I feel as though I'm living in some kind of in-between layer of life.  It feels like I don't belong anywhere anymore ...... like a tree that's been cut away from its roots.
No place feels like "home" right now, or whatever "home" used to feel like.

My house in Texas is on the market and most of the time I feel like that's the right decision.  But then the shadow of doubt creeps in and starts to cloud my mind and I don't know what's right for me.

I love NY, but I wonder if I'll be too lonely in the long run.  I know that sounds crazy to most people ...... how can you feel lonely in a place where almost 8 million other people live?
I also know that I don't have to explain that feeling here.  You get that.  You have most likely felt the same dark loneliness in a room full of people.
I used to feel that way often in the first year or two of grieving.  I thought that it had passed.
I was wrong.

I seem to feel lonely no matter where I am.  Not all of the time, but definitely more lately.  Home is no longer "home", but then ...... neither is anywhere else.
I miss my roots.

I have no doubt that I'd be feeling something quite like this if Jim were alive.  After all, our youngest child left for college 2 months ago.  I know that this is partly "empty nest syndrome".
But I also know that this "rootless" feeling is another result of his death.
In a world full of couples, of shifted relationships, of empty bedrooms ...... the person I most belonged with is missing.  The one relationship here on earth that I knew was as solid as stone no longer grounds me ...... no longer helps me feel that I belong.

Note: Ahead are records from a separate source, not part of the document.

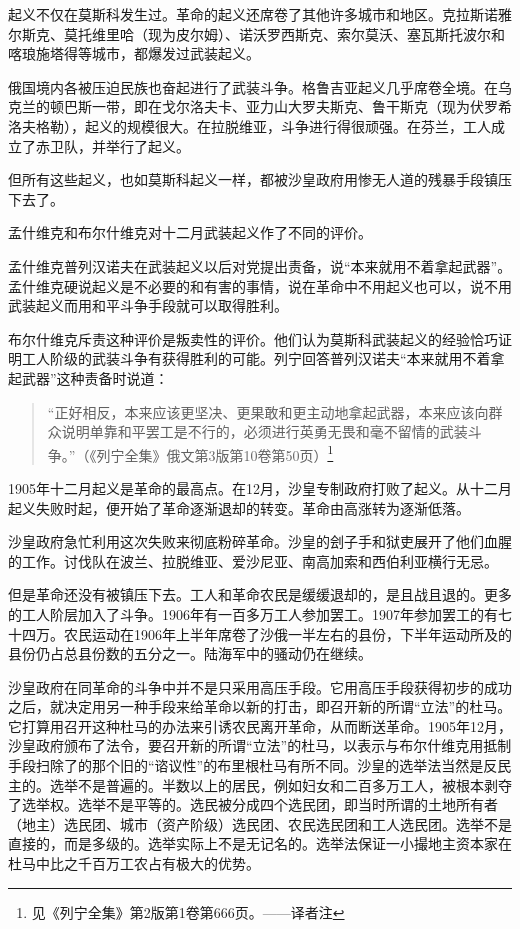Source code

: 起义不仅在莫斯科发生过。革命的起义还席卷了其他许多城市和地区。克拉斯诺雅尔斯克、莫托维里哈（现为皮尔姆）、诺沃罗西斯克、索尔莫沃、塞瓦斯托波尔和喀琅施塔得等城市，都爆发过武装起义。

俄国境内各被压迫民族也奋起进行了武装斗争。格鲁吉亚起义几乎席卷全境。在乌克兰的顿巴斯一带，即在戈尔洛夫卡、亚力山大罗夫斯克、鲁干斯克（现为伏罗希洛夫格勒），起义的规模很大。在拉脱维亚，斗争进行得很顽强。在芬兰，工人成立了赤卫队，并举行了起义。

但所有这些起义，也如莫斯科起义一样，都被沙皇政府用惨无人道的残暴手段镇压下去了。

孟什维克和布尔什维克对十二月武装起义作了不同的评价。

孟什维克普列汉诺夫在武装起义以后对党提出责备，说“本来就用不着拿起武器”。孟什维克硬说起义是不必要的和有害的事情，说在革命中不用起义也可以，说不用武装起义而用和平斗争手段就可以取得胜利。

布尔什维克斥责这种评价是叛卖性的评价。他们认为莫斯科武装起义的经验恰巧证明工人阶级的武装斗争有获得胜利的可能。列宁回答普列汉诺夫“本来就用不着拿起武器”这种责备时说道：

\begin{quotation}
“正好相反，本来应该更坚决、更果敢和更主动地拿起武器，本来应该向群众说明单靠和平罢工是不行的，必须进行英勇无畏和毫不留情的武装斗争。”（《列宁全集》俄文第3版第10卷第50页）\footnote{见《列宁全集》第2版第1卷第666页。——译者注}
\end{quotation}

1905年十二月起义是革命的最高点。在12月，沙皇专制政府打败了起义。从十二月起义失败时起，便开始了革命逐渐退却的转变。革命由高涨转为逐渐低落。

沙皇政府急忙利用这次失败来彻底粉碎革命。沙皇的刽子手和狱吏展开了他们血腥的工作。讨伐队在波兰、拉脱维亚、爱沙尼亚、南高加索和西伯利亚横行无忌。

但是革命还没有被镇压下去。工人和革命农民是缓缓退却的，是且战且退的。更多的工人阶层加入了斗争。1906年有一百多万工人参加罢工。1907年参加罢工的有七十四万。农民运动在1906年上半年席卷了沙俄一半左右的县份，下半年运动所及的县份仍占总县份数的五分之一。陆海军中的骚动仍在继续。

沙皇政府在同革命的斗争中并不是只采用高压手段。它用高压手段获得初步的成功之后，就决定用另一种手段来给革命以新的打击，即召开新的所谓“立法”的杜马。它打算用召开这种杜马的办法来引诱农民离开革命，从而断送革命。1905年12月，沙皇政府颁布了法令，要召开新的所谓“立法”的杜马，以表示与布尔什维克用抵制手段扫除了的那个旧的“谘议性”的布里根杜马有所不同。沙皇的选举法当然是反民主的。选举不是普遍的。半数以上的居民，例如妇女和二百多万工人，被根本剥夺了选举权。选举不是平等的。选民被分成四个选民团，即当时所谓的土地所有者（地主）选民团、城市（资产阶级）选民团、农民选民团和工人选民团。选举不是直接的，而是多级的。选举实际上不是无记名的。选举法保证一小撮地主资本家在杜马中比之千百万工农占有极大的优势。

Experience tells me that this feeling will most likely pass.
It also tells me that it may take some time.
It does not, however, tell me what I should decide.
Or where I should put down new roots.

That's where hope comes in.
I hope that this loneliness will fade soon and that I'll be able to decide what my next step should be.

And I hope that I will once again feel a sense of belonging.
Wherever my canoe lands.

16 comments:

  1. oh janine. you always manage to hit the nail on the head. thank you so much for sharing this, and for knowing how this feels.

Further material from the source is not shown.